-- WORK TO COMPLETE --
Where in the data does the word "Recall" appear? Find those lines and copy them.

-- PROVIDED DATA --
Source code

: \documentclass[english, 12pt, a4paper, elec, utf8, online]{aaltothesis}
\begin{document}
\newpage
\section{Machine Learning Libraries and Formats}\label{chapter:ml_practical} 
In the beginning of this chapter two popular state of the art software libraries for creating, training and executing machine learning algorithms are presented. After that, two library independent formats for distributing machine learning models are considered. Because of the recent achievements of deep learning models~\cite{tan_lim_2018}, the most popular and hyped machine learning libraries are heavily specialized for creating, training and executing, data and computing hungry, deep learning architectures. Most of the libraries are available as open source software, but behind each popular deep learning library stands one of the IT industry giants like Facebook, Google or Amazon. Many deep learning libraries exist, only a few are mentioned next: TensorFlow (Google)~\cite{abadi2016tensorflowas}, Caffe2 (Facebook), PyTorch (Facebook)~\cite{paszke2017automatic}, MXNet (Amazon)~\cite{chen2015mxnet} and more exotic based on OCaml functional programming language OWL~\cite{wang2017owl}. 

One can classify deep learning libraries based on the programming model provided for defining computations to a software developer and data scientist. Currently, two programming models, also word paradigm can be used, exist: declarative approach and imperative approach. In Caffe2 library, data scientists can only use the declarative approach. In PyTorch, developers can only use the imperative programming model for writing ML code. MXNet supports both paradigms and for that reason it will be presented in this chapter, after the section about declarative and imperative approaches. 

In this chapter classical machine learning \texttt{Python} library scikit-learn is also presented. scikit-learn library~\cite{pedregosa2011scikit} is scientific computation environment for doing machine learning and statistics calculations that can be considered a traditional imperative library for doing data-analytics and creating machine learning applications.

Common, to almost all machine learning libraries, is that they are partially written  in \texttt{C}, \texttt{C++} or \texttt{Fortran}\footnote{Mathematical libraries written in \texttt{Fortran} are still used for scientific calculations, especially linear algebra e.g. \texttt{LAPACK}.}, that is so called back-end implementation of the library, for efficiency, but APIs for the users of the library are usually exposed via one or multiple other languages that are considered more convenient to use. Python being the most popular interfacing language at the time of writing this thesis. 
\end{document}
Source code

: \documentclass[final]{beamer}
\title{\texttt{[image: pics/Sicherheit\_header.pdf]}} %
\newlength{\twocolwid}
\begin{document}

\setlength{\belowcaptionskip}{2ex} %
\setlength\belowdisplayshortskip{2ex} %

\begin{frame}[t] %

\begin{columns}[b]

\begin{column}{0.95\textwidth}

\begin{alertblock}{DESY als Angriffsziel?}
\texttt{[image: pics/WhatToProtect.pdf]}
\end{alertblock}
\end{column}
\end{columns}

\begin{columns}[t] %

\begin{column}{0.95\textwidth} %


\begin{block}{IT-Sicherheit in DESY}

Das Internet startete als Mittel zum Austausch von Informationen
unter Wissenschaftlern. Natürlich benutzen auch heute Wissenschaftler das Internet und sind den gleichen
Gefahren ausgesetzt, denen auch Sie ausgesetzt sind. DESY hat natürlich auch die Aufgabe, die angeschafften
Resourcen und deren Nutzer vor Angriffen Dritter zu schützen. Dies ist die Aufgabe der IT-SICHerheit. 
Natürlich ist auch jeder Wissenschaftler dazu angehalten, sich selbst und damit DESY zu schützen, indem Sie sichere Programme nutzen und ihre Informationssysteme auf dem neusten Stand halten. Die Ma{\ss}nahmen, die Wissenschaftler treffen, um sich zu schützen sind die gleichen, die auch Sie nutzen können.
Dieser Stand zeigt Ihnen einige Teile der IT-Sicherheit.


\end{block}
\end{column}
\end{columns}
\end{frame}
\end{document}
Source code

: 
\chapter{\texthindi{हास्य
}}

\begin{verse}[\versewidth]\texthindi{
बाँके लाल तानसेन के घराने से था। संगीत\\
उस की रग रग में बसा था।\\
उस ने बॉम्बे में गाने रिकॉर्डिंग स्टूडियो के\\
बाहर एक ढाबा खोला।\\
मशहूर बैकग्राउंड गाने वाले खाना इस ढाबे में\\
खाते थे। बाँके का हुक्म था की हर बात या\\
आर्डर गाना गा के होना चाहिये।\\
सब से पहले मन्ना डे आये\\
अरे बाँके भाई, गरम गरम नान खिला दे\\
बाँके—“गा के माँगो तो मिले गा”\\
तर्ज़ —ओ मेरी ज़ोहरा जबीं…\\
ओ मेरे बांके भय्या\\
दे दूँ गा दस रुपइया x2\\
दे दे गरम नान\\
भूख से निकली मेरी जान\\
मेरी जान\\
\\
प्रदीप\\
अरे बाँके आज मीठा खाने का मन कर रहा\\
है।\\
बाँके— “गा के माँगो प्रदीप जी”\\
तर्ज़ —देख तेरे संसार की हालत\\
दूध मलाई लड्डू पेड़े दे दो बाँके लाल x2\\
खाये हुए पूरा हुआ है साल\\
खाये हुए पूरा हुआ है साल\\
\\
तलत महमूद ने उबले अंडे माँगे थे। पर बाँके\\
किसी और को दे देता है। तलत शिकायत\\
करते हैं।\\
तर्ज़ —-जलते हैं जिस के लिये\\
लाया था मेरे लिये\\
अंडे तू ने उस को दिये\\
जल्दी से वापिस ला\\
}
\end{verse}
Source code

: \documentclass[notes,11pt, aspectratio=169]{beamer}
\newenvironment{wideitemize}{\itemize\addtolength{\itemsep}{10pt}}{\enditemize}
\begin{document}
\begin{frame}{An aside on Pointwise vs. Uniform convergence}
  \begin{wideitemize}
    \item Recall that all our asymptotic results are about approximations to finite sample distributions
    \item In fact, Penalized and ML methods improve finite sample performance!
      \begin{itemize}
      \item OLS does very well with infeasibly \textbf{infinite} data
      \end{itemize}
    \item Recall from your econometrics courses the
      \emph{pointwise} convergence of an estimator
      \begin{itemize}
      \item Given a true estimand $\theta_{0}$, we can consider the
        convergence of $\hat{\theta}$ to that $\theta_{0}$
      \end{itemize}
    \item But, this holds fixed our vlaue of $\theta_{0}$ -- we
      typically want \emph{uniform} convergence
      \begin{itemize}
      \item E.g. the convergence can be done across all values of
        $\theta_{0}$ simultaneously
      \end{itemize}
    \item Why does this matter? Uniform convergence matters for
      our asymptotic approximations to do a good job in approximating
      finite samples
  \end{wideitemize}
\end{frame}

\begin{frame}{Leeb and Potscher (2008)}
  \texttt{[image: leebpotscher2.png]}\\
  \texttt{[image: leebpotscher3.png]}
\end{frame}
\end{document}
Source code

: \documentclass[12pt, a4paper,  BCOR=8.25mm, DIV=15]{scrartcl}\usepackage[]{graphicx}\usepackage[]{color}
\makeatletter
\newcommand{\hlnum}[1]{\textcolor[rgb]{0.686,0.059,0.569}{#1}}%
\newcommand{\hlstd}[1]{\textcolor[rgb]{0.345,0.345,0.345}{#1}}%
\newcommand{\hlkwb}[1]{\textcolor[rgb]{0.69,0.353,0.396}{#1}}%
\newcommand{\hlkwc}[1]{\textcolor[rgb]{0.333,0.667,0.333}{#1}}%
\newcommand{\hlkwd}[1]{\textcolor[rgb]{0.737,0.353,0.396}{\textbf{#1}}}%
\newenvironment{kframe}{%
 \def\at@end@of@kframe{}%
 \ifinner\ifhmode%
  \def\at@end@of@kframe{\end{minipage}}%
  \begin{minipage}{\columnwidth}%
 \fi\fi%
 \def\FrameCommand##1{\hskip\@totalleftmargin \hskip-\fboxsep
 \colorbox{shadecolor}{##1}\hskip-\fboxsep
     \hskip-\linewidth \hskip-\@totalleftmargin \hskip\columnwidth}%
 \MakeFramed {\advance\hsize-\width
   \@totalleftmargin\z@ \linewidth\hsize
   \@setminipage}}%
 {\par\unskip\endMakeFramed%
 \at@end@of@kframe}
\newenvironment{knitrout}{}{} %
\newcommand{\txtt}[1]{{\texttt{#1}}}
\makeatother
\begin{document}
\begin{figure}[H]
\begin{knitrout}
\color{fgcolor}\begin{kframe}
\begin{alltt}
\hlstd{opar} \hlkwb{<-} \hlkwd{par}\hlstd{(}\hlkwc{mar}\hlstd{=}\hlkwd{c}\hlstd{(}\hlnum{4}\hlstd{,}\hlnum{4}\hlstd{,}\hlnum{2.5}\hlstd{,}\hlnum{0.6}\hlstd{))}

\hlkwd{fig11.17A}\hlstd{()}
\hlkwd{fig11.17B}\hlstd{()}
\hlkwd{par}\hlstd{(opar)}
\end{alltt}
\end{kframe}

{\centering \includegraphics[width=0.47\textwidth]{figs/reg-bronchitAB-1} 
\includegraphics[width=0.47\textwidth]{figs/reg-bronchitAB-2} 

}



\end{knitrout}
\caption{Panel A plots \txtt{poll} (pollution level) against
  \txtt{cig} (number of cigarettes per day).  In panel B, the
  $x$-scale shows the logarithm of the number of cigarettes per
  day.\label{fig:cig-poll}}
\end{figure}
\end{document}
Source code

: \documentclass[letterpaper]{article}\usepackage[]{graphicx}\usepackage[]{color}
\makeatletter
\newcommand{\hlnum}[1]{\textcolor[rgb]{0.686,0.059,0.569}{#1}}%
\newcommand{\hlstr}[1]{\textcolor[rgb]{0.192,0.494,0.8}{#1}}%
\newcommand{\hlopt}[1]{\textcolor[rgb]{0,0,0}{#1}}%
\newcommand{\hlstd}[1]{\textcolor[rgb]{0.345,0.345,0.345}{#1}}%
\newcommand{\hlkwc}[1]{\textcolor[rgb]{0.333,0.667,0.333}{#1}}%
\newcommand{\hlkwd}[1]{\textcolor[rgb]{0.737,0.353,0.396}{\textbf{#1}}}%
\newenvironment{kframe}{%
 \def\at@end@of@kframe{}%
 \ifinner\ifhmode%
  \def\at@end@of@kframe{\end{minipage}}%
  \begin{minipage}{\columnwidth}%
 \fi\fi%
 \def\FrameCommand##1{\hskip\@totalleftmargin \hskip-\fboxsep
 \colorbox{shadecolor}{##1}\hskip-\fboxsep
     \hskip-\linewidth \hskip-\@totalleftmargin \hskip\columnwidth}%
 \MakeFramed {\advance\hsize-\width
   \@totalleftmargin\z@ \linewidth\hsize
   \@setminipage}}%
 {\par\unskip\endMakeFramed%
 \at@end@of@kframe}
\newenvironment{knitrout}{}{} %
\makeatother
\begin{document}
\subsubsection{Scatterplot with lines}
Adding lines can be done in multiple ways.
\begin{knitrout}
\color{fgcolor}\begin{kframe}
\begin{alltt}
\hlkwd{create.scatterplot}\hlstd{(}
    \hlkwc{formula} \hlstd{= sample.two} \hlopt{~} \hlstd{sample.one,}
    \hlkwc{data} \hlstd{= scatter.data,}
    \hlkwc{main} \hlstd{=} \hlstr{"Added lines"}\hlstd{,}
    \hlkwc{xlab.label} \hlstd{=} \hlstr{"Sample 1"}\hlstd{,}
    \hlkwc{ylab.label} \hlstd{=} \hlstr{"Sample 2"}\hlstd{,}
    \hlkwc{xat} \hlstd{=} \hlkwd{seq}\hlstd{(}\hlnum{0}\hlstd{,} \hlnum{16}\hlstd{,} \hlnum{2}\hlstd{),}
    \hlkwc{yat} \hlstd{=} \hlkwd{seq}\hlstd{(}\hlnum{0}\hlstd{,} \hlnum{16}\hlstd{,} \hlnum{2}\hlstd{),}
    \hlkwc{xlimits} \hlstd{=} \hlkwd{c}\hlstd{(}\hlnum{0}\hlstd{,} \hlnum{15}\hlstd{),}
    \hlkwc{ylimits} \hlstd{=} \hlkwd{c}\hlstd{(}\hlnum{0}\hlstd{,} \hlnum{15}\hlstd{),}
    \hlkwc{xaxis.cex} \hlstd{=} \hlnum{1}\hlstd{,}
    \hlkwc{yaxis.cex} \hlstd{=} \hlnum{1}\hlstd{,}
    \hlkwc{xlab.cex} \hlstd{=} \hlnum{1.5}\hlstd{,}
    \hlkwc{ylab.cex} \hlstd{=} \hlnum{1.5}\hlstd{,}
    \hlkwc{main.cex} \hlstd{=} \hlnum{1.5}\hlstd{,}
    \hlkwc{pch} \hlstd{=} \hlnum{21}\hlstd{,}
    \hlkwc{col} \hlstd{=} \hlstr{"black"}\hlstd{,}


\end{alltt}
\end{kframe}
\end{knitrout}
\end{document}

-- OUTPUT FOR THIS TASK --
    \item Recall that all our asymptotic results are about approximations to finite sample distributions
    \item Recall from your econometrics courses the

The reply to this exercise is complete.